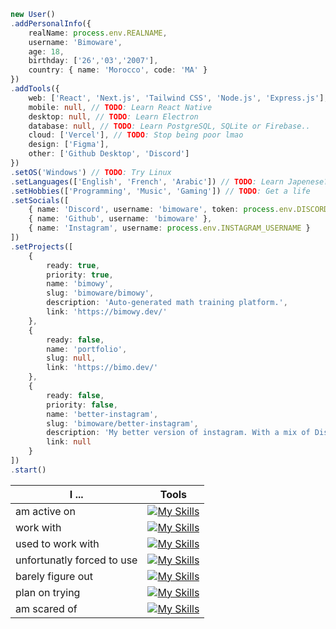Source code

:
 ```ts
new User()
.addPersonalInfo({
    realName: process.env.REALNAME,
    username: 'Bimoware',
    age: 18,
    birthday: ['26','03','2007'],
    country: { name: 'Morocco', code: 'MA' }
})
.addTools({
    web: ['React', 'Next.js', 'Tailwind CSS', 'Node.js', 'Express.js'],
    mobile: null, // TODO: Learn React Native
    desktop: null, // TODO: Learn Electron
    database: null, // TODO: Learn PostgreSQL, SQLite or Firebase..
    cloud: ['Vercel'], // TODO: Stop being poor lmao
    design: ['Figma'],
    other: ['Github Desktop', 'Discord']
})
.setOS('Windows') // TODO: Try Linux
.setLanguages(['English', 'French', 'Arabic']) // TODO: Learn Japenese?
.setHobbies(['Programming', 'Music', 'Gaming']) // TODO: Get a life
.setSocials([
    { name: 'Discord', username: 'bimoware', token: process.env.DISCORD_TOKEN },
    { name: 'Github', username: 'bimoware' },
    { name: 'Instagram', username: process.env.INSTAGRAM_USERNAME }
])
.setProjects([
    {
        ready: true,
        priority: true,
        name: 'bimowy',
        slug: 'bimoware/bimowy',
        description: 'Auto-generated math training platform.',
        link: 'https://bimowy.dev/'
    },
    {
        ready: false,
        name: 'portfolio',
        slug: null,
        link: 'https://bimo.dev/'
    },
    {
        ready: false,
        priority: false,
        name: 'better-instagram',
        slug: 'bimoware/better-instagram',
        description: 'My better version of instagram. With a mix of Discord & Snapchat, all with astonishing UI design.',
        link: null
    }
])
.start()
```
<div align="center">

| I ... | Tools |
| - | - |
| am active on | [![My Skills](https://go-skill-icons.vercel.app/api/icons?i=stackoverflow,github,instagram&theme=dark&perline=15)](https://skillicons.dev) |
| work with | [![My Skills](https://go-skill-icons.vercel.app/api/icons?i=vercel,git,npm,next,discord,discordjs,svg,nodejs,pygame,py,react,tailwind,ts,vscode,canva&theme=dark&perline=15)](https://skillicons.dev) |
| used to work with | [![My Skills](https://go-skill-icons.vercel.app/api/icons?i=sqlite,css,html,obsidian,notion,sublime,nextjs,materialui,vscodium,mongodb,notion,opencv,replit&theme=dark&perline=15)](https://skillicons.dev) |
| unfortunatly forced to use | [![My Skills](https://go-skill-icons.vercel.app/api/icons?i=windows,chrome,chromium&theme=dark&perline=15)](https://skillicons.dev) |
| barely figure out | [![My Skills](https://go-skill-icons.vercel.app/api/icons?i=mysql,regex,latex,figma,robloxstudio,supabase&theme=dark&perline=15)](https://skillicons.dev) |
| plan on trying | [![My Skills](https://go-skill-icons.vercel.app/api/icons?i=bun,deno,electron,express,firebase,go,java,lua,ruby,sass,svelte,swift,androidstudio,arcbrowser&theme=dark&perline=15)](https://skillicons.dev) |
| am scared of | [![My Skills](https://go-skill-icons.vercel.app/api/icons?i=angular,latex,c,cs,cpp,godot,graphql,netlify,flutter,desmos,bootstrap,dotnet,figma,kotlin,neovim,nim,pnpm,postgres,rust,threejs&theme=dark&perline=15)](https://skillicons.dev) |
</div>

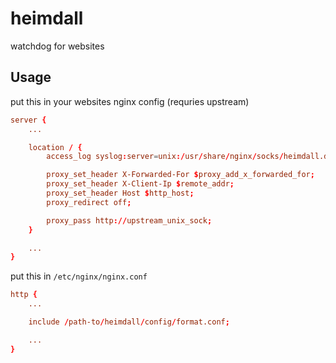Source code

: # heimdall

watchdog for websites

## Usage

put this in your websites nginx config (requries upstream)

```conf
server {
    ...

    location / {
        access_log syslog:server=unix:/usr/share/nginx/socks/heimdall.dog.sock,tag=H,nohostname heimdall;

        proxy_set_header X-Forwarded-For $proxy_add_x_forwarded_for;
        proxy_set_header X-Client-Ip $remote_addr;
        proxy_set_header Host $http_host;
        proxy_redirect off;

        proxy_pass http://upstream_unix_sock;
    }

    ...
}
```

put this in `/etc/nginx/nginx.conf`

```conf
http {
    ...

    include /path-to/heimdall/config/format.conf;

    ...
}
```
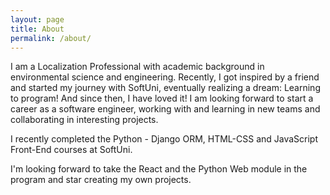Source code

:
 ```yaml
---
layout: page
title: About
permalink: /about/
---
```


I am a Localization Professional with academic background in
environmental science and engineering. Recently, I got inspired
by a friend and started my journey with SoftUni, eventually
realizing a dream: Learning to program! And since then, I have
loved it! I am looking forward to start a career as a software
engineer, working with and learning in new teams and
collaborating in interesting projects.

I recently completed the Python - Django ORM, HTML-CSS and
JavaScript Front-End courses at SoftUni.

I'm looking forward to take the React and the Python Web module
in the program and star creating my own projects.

* * *

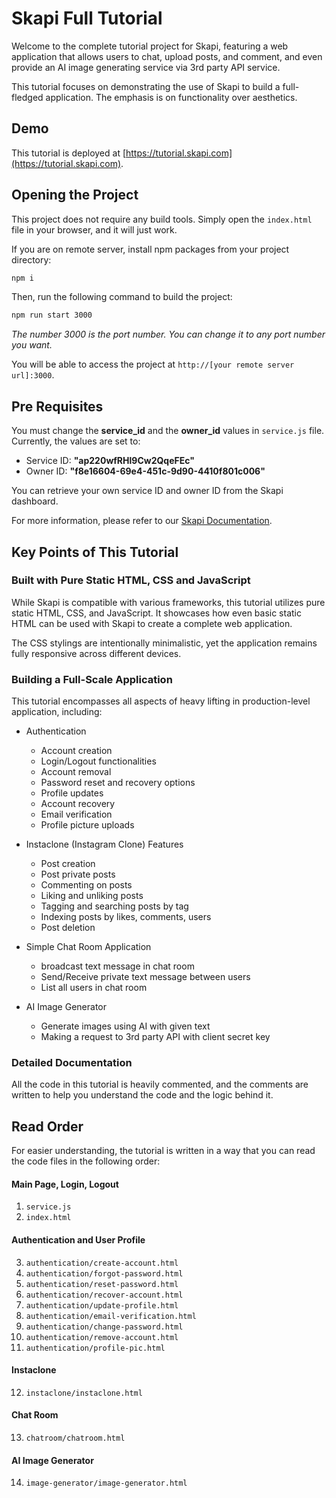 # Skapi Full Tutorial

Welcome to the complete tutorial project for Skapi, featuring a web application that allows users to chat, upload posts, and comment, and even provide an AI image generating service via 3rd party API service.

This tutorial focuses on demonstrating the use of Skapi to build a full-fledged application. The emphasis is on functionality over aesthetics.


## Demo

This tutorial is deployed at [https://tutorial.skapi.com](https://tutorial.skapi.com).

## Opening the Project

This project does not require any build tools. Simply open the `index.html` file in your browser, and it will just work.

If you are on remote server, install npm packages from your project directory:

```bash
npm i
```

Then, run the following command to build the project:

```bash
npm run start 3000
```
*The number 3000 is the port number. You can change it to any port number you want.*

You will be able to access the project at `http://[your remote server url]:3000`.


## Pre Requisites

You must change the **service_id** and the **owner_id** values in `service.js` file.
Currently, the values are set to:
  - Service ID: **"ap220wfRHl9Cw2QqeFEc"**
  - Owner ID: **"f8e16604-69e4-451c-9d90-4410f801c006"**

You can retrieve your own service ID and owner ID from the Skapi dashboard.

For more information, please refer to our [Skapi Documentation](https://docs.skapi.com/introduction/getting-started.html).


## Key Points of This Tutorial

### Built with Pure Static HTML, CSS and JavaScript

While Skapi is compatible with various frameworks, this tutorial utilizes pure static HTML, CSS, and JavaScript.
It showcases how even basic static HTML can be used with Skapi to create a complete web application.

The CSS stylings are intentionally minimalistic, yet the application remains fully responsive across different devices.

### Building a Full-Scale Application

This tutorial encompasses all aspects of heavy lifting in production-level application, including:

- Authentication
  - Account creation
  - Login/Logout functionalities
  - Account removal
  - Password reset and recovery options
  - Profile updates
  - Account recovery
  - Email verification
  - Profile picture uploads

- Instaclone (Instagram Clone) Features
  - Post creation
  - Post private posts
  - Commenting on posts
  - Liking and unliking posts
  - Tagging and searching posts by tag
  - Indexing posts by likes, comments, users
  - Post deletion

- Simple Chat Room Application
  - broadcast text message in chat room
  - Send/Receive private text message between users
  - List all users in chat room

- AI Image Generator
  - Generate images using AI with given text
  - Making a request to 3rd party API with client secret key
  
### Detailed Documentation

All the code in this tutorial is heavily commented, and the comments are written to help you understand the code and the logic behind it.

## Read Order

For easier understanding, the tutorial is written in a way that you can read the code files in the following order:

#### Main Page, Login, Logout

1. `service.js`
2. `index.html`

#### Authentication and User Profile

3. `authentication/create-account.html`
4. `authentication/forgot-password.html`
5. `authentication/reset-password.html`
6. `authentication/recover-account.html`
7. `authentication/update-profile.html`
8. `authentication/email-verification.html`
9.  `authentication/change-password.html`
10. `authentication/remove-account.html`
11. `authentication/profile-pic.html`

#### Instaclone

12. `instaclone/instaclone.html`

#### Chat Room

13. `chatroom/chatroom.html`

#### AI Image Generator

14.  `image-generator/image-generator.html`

Work instructions: Search the records for the string "posts" and return every line in which it occurs.

Your response:
Welcome to the complete tutorial project for Skapi, featuring a web application that allows users to chat, upload posts, and comment, and even provide an AI image generating service via 3rd party API service.
  - Post private posts
  - Commenting on posts
  - Liking and unliking posts
  - Tagging and searching posts by tag
  - Indexing posts by likes, comments, users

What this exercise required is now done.